In
una notte del dicembre 1976 Bob Marley, la moglie, il manager, i
Wailers vengono assaliti e feriti a colpi di armi automatiche.
L’attentato matura nelle circostanze tragiche e conflittuali dove
la strategia della tensione e degli interessi e delle perversioni
della guerra fredda hanno trasformato la Giamaica in un campo di
battaglia. Dall’antefatto storico, Marlon James dipana la Breve
storia di sette omicidi seguendo le voci del ghetto secondo le
quali nella selva giustizia e vendetta collimano e tutti i sette
attentatori sono spariti nel nulla. L’idea ha senso e non solo per
Bob Marley e la Giamaica perché, come ha giustamente notato Irvine
Welsh, il ritornello insistente che attraversa la Breve storia di
sette omicidi parla del potere e di conseguenza della corruzione,
della falsità, della sua innata e irrinunciabile vocazione alla
violenza. Forse quello di Marlon James è l’unico modo per
raccontarlo perché fa sprofondare il lettore nella Breve storia
di sette omicidi, senza spiegazioni, senza indicazioni, senza
metafore, senza traduzioni. La struttura che ha sviluppato è
allettante: il sovrapporsi di differenti modulazioni, con l’incedere
della lingua compressa tra il gergo, lo slang, il patois, l’inglese,
lo spagnolo, il dialetto, un po’ di tutto, ma anche le diverse
intonazioni dei personaggi, compresa una variegata selezione di versi
di Bob Marley infilati tra le pieghe del discorso, è molto efficace
nel ricreare un’atmosfera di incertezza e di insensata ferocia. Il
ritmo è vorticoso e martellante, ma l’aderenza linguistica non
spiega, è dura, ostica, proprio come la disperazione nelle notti
della Giamaica. La capacità di Marlon James di cogliere la
dimensione della Breve storia di sette omicidi non è in
discussione, solo che spesso la narrazione si arrotola su se stessa e
se non c’è alcun dubbio che sappia districarsi nei meandri degli
idiomi e dei fatti caraibici, non c’è nemmeno su una congrua quota
di narcisismo. Questo incide in modo particolare nella fase finale
ambientata a New York: dovrebbe concludere e circoscrivere, e invece
è fine a se stessa, molto lontana (e non solo dal punto di vista
geografico) dal resto del romanzo. Torbido e convulso, Breve
storia di sette omicidi si porta dietro un bel po’ di
confusione, che è anche parte integrante del gioco di Marlon James,
con le voci dei personaggi che s’incastrano una nell’altra e la
narrazione, già abbastanza contorta, che si fa cacofonica.

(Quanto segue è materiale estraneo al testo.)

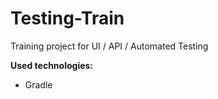 # Testing-Train

Training project for UI / API / Automated Testing

**Used technologies:**
- Gradle
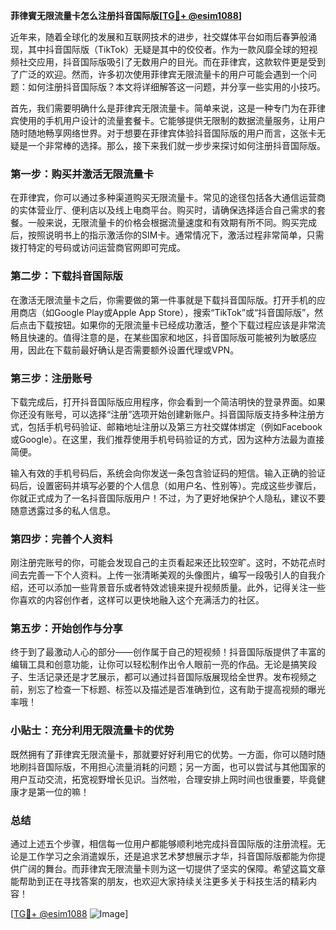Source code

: **菲律賓无限流量卡怎么注册抖音国际版[[TG💪+ @esim1088](https://t.me/s/esim1088)]**

近年来，随着全球化的发展和互联网技术的进步，社交媒体平台如雨后春笋般涌现，其中抖音国际版（TikTok）无疑是其中的佼佼者。作为一款风靡全球的短视频社交应用，抖音国际版吸引了无数用户的目光。而在菲律宾，这款软件更是受到了广泛的欢迎。然而，许多初次使用菲律宾无限流量卡的用户可能会遇到一个问题：如何注册抖音国际版？本文将详细解答这一问题，并分享一些实用的小技巧。

首先，我们需要明确什么是菲律宾无限流量卡。简单来说，这是一种专门为在菲律宾使用的手机用户设计的流量套餐卡。它能够提供无限制的数据流量服务，让用户随时随地畅享网络世界。对于想要在菲律宾体验抖音国际版的用户而言，这张卡无疑是一个非常棒的选择。那么，接下来我们就一步步来探讨如何注册抖音国际版。

### **第一步：购买并激活无限流量卡**

在菲律宾，你可以通过多种渠道购买无限流量卡。常见的途径包括各大通信运营商的实体营业厅、便利店以及线上电商平台。购买时，请确保选择适合自己需求的套餐。一般来说，无限流量卡的价格会根据流量速度和有效期有所不同。购买完成后，按照说明书上的指示激活你的SIM卡。通常情况下，激活过程非常简单，只需拨打特定的号码或访问运营商官网即可完成。

### **第二步：下载抖音国际版**

在激活无限流量卡之后，你需要做的第一件事就是下载抖音国际版。打开手机的应用商店（如Google Play或Apple App Store），搜索“TikTok”或“抖音国际版”，然后点击下载按钮。如果你的无限流量卡已经成功激活，整个下载过程应该是非常流畅且快速的。值得注意的是，在某些国家和地区，抖音国际版可能被列为敏感应用，因此在下载前最好确认是否需要额外设置代理或VPN。

### **第三步：注册账号**

下载完成后，打开抖音国际版应用程序，你会看到一个简洁明快的登录界面。如果你还没有账号，可以选择“注册”选项开始创建新账户。抖音国际版支持多种注册方式，包括手机号码验证、邮箱地址注册以及第三方社交媒体绑定（例如Facebook或Google）。在这里，我们推荐使用手机号码验证的方式，因为这种方法最为直接简便。

输入有效的手机号码后，系统会向你发送一条包含验证码的短信。输入正确的验证码后，设置密码并填写必要的个人信息（如用户名、性别等）。完成这些步骤后，你就正式成为了一名抖音国际版用户！不过，为了更好地保护个人隐私，建议不要随意透露过多的私人信息。

### **第四步：完善个人资料**

刚注册完账号的你，可能会发现自己的主页看起来还比较空旷。这时，不妨花点时间去完善一下个人资料。上传一张清晰美观的头像图片，编写一段吸引人的自我介绍，还可以添加一些背景音乐或者特效滤镜来提升视频质量。此外，记得关注一些你喜欢的内容创作者，这样可以更快地融入这个充满活力的社区。

### **第五步：开始创作与分享**

终于到了最激动人心的部分——创作属于自己的短视频！抖音国际版提供了丰富的编辑工具和创意功能，让你可以轻松制作出令人眼前一亮的作品。无论是搞笑段子、生活记录还是才艺展示，都可以通过抖音国际版展现给全世界。发布视频之前，别忘了检查一下标题、标签以及描述是否准确到位，这有助于提高视频的曝光率哦！

### **小贴士：充分利用无限流量卡的优势**

既然拥有了菲律宾无限流量卡，那就要好好利用它的优势。一方面，你可以随时随地刷抖音国际版，不用担心流量消耗的问题；另一方面，也可以尝试与其他国家的用户互动交流，拓宽视野增长见识。当然啦，合理安排上网时间也很重要，毕竟健康才是第一位的嘛！

### **总结**

通过上述五个步骤，相信每一位用户都能够顺利地完成抖音国际版的注册流程。无论是工作学习之余消遣娱乐，还是追求艺术梦想展示才华，抖音国际版都能为你提供广阔的舞台。而菲律宾无限流量卡则为这一切提供了坚实的保障。希望这篇文章能帮助到正在寻找答案的朋友，也欢迎大家持续关注更多关于科技生活的精彩内容！

[[TG💪+ @esim1088](https://t.me/s/esim1088) ![Image](https://i.postimg.cc/4NQfJmqS/Snipaste-2025-05-13-00-14-12.png)]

Inevitabile che qualche dettaglio non si incastri. Su tutti, uno dei
personaggi principali nelle prime battute di Breve storia di sette
omicidi, Papa-Lo, sostiene che è appena arrivato un carico di
Glock e M9. Nel 1976 le Glock non esistevano e M9 è la designazione
data nel 1980 dall’esercito americano alla pistola (italiana)

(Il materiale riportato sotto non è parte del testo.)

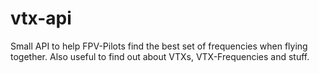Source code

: # vtx-api
Small API to help FPV-Pilots find the best set of frequencies when flying together. Also useful to find out about VTXs, VTX-Frequencies and stuff.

Beretta 92 FS. La questione non è perniciosa. Potrebbe essere un
anacronismo, piuttosto delicato da interpretare visto che Breve
storia di sette omicidi è imperniato su una sparatoria in
particolare e su più scontri con armi da fuoco in generale. Potrebbe
essere un lapsus o un improbabile déja vu, dato che la Breve storia
di sette omicidi si conclude nel 1991 quando quelle armi, sì,
godevano di una certa popolarità. Il dettaglio resta in sospeso,
l’ambiguità rimane. Estremo, eccessivo, a tratti ridondante, per
Breve storia di sette omicidi la sintesi migliore è quella
del proverbio giamaicano citato in epigrafe: “Se non è andata
così, ci è andata vicino”. Né più, né meno.